## What you will do
From the line with "to Any Date" through the line with "- **Responsive:** The", repeat the entries verbatim, both end lines included, and add nothing.

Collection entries
⁂

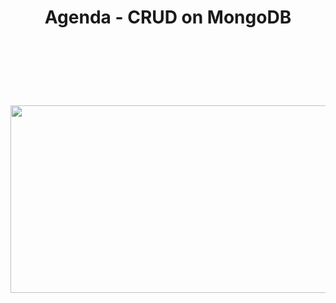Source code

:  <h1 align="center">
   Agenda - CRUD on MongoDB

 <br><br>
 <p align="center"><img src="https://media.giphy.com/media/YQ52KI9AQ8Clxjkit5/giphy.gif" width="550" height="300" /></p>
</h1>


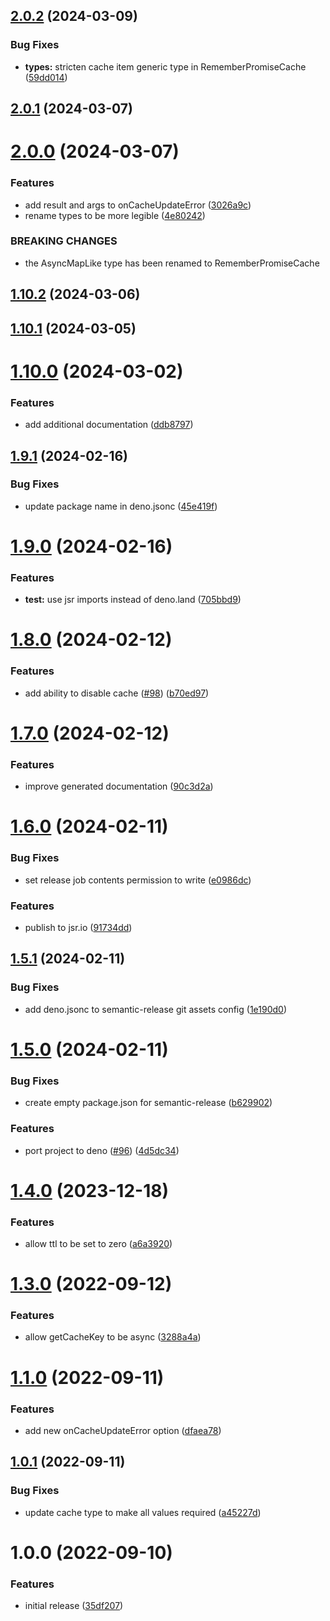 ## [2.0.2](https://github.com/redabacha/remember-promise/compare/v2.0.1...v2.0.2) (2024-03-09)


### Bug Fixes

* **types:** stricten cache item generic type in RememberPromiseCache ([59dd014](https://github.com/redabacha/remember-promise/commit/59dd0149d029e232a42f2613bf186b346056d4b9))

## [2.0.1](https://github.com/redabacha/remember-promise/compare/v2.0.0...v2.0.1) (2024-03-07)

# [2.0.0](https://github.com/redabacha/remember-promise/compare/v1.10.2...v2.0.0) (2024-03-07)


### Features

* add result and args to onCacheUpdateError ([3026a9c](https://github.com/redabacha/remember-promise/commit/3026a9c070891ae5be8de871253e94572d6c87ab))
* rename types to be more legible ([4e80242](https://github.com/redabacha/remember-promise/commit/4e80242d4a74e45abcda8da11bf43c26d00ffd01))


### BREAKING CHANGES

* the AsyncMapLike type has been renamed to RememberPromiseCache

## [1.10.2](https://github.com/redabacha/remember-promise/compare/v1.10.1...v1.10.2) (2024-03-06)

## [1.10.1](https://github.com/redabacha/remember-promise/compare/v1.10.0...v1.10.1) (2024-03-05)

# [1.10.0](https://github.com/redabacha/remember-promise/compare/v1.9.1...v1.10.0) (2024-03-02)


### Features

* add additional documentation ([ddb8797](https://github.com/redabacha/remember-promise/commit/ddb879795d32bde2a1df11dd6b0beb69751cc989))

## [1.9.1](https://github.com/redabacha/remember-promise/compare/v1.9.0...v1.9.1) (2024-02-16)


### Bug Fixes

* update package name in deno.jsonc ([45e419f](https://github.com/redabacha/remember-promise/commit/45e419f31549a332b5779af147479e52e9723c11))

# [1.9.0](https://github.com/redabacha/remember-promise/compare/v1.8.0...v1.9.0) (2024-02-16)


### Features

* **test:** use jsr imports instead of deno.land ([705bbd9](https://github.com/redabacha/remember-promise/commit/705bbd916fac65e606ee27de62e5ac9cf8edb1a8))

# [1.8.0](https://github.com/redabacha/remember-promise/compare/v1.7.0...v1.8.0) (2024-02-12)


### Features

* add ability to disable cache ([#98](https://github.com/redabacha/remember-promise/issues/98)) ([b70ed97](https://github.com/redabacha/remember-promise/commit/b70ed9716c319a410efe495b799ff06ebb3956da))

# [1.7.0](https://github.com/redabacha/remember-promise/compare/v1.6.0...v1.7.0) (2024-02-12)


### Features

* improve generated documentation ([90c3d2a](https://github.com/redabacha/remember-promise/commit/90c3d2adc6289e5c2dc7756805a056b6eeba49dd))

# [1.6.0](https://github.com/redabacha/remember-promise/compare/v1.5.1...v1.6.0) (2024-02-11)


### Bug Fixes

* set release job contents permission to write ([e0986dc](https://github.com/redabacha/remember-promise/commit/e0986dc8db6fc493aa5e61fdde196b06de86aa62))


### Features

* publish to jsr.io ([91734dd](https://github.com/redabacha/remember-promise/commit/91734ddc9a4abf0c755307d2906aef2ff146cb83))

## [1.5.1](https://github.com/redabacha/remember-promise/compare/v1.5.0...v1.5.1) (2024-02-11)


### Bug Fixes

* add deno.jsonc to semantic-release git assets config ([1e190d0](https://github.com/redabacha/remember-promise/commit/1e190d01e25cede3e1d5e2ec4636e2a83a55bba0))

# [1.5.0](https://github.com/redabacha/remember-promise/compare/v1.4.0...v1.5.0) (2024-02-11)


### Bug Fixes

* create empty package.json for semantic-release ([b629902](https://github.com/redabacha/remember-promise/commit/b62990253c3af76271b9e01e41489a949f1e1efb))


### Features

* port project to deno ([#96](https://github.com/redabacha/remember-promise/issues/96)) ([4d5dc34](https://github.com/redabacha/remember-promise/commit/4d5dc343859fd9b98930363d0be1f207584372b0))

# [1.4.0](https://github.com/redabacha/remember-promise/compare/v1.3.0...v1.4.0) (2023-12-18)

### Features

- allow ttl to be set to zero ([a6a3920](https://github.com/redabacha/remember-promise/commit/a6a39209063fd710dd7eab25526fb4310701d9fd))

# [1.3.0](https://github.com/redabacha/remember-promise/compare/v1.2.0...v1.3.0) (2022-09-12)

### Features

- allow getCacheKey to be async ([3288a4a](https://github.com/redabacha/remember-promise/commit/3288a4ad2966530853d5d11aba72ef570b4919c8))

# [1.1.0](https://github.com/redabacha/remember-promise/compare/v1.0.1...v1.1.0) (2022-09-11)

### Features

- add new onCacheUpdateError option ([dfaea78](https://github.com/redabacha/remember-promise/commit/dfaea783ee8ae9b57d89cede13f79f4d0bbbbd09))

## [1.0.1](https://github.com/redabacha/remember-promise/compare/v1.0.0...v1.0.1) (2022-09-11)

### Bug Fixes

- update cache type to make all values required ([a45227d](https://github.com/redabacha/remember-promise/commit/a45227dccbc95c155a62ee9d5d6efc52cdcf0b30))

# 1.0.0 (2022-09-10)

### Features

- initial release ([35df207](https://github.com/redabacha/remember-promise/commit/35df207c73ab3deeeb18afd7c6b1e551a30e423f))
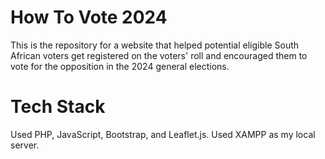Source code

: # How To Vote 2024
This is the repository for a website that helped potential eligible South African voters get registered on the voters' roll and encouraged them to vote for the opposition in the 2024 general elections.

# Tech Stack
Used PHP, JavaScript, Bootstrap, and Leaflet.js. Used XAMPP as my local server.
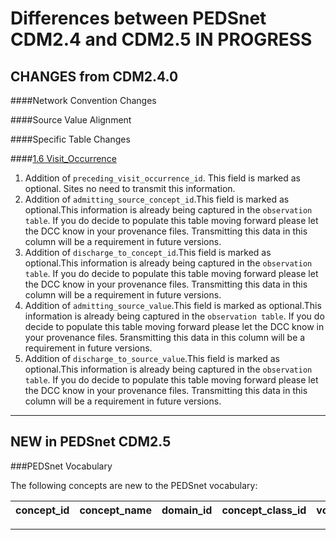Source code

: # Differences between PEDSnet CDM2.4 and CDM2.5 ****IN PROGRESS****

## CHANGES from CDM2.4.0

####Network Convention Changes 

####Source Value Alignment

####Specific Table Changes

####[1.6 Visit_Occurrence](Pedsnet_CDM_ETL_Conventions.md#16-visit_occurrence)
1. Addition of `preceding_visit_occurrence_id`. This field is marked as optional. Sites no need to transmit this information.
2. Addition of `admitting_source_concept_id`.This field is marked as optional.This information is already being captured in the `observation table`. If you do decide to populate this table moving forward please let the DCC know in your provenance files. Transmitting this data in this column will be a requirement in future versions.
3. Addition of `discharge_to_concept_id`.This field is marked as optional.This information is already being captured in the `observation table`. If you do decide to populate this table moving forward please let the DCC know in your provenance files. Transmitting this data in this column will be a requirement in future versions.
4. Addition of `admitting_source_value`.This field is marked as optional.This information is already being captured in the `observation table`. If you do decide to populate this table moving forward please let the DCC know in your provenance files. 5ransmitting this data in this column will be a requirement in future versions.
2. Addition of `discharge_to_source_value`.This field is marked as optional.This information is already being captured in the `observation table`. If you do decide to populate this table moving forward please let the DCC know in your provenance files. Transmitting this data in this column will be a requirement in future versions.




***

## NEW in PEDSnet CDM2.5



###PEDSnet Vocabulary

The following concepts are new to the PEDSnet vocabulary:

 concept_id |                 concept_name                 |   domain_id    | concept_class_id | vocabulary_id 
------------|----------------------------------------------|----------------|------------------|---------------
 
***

⁂

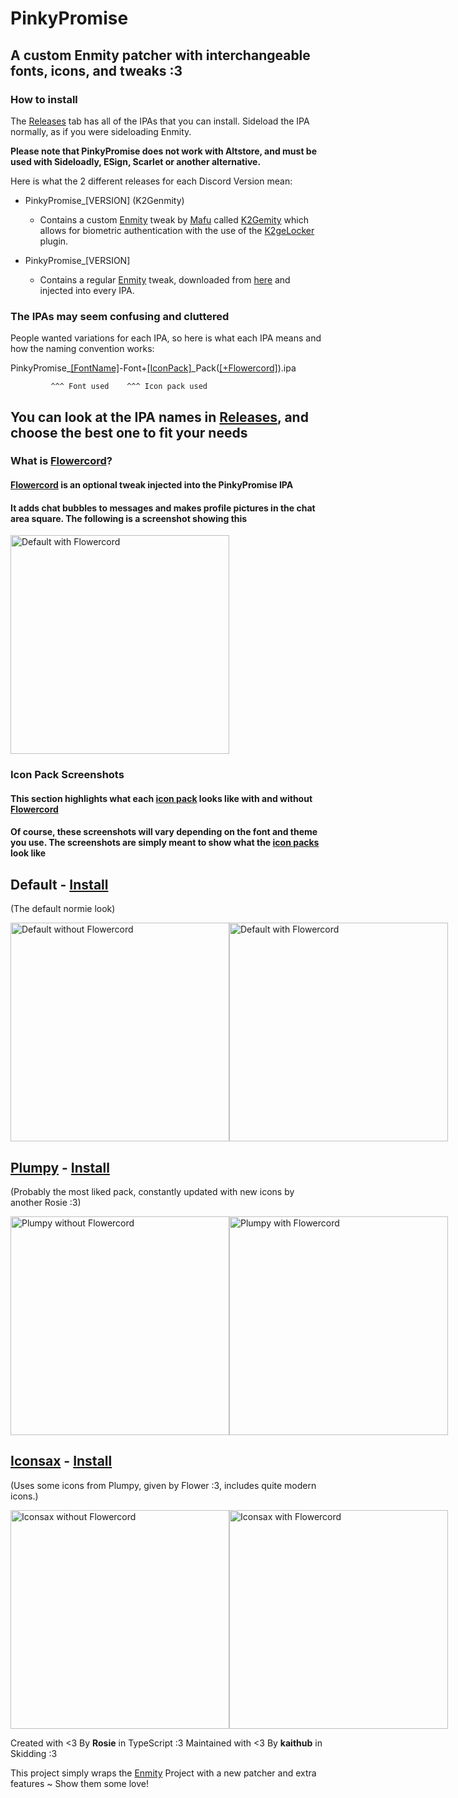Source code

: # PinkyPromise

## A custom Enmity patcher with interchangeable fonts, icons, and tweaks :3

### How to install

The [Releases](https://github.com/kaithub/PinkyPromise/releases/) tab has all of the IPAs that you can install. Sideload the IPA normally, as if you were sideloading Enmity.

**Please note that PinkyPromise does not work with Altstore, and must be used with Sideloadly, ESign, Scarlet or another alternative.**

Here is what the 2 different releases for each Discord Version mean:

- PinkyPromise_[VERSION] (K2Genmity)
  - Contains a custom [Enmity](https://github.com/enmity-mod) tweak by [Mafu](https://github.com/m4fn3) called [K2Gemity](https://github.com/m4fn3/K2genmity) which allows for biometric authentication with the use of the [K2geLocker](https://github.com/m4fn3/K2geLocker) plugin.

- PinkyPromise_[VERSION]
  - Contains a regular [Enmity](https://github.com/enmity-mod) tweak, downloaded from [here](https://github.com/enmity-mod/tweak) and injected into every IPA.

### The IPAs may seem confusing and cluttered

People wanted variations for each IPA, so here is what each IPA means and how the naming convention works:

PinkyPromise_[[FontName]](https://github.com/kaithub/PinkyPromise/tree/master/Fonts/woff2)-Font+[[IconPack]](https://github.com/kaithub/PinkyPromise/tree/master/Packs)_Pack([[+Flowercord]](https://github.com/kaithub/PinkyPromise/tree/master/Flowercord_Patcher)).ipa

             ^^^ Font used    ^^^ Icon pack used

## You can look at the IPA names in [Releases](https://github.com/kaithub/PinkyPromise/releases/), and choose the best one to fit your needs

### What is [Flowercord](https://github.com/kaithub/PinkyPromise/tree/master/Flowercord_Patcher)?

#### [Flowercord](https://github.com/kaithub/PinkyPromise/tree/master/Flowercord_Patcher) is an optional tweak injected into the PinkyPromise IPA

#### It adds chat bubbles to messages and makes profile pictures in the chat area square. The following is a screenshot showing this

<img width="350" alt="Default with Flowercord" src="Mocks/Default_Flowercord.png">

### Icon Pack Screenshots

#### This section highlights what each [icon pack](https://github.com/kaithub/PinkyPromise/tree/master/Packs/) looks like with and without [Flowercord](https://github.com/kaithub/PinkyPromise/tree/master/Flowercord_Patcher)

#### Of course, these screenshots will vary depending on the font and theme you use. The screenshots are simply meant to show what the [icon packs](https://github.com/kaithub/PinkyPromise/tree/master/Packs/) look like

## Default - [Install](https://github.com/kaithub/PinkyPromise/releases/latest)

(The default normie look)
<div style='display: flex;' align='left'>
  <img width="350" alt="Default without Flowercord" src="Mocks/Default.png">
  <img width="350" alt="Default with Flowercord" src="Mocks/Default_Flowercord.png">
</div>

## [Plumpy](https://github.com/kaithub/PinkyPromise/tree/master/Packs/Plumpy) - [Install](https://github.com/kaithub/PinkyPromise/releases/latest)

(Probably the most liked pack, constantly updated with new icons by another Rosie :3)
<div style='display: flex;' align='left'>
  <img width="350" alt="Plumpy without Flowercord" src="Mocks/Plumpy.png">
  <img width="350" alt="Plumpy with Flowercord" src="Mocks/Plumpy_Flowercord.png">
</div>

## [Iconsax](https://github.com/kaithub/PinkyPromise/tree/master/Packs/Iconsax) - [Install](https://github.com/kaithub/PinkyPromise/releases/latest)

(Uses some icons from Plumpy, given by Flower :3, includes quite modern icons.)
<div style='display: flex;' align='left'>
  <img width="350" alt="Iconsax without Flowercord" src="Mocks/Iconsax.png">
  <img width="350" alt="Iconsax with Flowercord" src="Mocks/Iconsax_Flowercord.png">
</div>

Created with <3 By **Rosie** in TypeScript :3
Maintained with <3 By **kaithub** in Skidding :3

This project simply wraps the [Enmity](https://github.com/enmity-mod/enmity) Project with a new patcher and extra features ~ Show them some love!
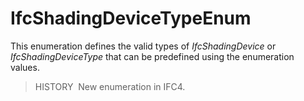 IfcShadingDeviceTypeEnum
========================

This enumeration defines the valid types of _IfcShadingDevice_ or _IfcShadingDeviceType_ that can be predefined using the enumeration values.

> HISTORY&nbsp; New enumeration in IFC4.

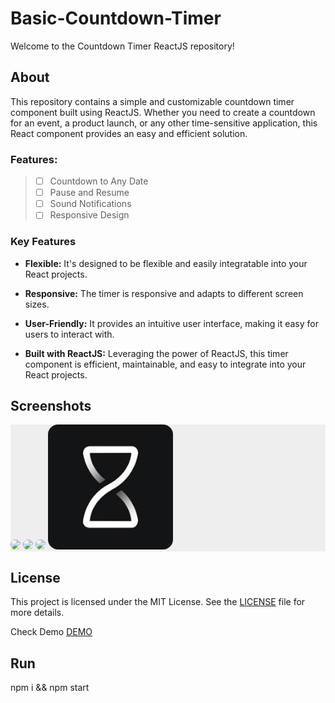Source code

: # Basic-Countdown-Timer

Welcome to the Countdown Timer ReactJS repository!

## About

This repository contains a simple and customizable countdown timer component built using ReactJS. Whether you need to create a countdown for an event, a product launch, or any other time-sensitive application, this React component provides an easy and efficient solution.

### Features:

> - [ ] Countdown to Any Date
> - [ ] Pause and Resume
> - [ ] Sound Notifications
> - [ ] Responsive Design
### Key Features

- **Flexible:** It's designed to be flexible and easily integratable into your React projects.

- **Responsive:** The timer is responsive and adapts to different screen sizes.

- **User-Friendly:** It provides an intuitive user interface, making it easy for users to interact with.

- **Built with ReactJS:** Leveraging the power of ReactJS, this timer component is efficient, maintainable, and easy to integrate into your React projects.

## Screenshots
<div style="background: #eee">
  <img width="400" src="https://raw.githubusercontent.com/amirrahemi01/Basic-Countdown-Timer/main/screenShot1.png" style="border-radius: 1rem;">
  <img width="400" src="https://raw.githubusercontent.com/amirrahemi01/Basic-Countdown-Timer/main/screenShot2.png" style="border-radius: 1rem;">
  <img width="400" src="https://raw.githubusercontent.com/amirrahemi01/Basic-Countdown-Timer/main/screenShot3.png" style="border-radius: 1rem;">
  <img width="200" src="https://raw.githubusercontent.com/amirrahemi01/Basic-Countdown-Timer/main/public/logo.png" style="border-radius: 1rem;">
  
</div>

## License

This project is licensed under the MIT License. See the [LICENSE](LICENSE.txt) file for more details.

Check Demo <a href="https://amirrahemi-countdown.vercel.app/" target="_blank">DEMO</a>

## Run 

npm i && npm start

⁂

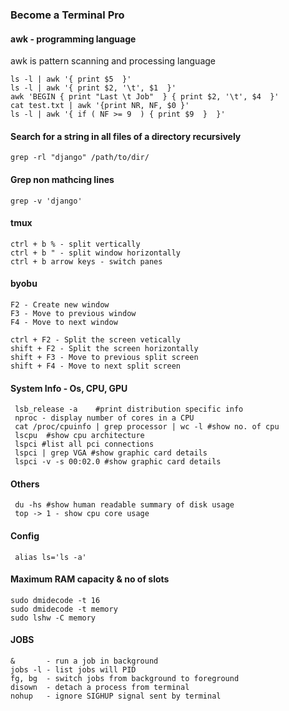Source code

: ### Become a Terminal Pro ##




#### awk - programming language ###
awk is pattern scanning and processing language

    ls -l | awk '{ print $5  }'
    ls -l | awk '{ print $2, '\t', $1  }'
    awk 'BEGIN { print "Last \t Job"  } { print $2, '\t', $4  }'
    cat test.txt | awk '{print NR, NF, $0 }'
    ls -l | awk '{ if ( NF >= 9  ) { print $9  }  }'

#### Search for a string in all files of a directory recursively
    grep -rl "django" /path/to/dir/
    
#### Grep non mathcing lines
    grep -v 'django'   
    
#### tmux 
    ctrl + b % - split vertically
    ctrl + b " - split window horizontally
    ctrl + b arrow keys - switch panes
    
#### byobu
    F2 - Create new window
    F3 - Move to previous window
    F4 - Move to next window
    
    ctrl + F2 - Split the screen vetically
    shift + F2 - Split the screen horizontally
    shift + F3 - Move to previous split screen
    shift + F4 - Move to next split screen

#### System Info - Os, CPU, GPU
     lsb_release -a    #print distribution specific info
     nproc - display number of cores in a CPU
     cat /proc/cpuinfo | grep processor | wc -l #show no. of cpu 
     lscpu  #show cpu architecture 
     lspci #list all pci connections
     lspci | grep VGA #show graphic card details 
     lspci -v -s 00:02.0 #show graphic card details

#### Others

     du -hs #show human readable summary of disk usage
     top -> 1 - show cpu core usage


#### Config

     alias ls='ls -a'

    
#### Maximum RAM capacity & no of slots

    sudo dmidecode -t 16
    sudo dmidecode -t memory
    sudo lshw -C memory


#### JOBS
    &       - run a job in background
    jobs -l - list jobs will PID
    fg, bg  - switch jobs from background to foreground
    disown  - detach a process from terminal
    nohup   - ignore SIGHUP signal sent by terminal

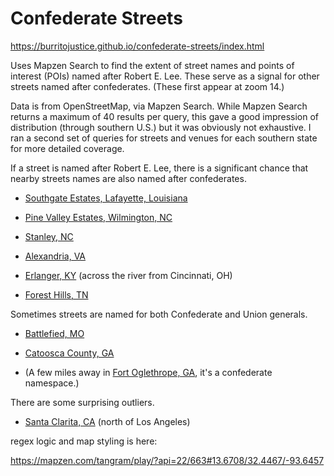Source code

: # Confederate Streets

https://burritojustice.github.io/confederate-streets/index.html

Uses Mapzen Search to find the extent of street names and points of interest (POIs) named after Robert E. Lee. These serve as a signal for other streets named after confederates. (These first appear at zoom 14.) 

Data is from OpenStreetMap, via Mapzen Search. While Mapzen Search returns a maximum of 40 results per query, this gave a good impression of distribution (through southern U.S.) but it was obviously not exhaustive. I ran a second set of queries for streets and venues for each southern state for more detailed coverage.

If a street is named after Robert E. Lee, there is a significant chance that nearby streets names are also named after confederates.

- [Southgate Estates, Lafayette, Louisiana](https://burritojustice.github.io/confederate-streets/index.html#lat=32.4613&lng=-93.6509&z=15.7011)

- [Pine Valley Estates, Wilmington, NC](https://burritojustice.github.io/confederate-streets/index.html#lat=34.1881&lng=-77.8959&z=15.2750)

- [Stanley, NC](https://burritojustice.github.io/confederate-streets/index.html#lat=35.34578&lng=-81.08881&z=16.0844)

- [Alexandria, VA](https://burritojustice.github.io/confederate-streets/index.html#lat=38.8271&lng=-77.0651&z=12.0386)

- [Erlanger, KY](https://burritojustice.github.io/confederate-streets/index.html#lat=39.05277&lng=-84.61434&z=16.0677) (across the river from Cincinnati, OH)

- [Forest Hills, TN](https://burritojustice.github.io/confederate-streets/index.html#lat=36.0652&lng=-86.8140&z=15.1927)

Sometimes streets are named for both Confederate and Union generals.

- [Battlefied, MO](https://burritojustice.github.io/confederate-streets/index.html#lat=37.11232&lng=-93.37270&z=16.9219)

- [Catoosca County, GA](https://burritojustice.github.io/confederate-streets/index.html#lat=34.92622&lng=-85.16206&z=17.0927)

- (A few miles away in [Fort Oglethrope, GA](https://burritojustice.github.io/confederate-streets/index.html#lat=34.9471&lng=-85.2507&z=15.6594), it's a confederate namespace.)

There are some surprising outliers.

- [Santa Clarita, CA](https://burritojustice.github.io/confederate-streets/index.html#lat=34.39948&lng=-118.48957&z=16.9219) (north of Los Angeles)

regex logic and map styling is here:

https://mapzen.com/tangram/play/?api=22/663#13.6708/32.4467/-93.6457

⁂

## Result
> - [ ] Countdown to Any Date
> - [ ] Pause and Resume
> - [ ] Sound Notifications
> - [ ] Responsive Design
### Key Features

- **Flexible:** It's designed to be flexible and easily integratable into your React projects.

- **Responsive:** The timer is responsive and adapts to different screen sizes.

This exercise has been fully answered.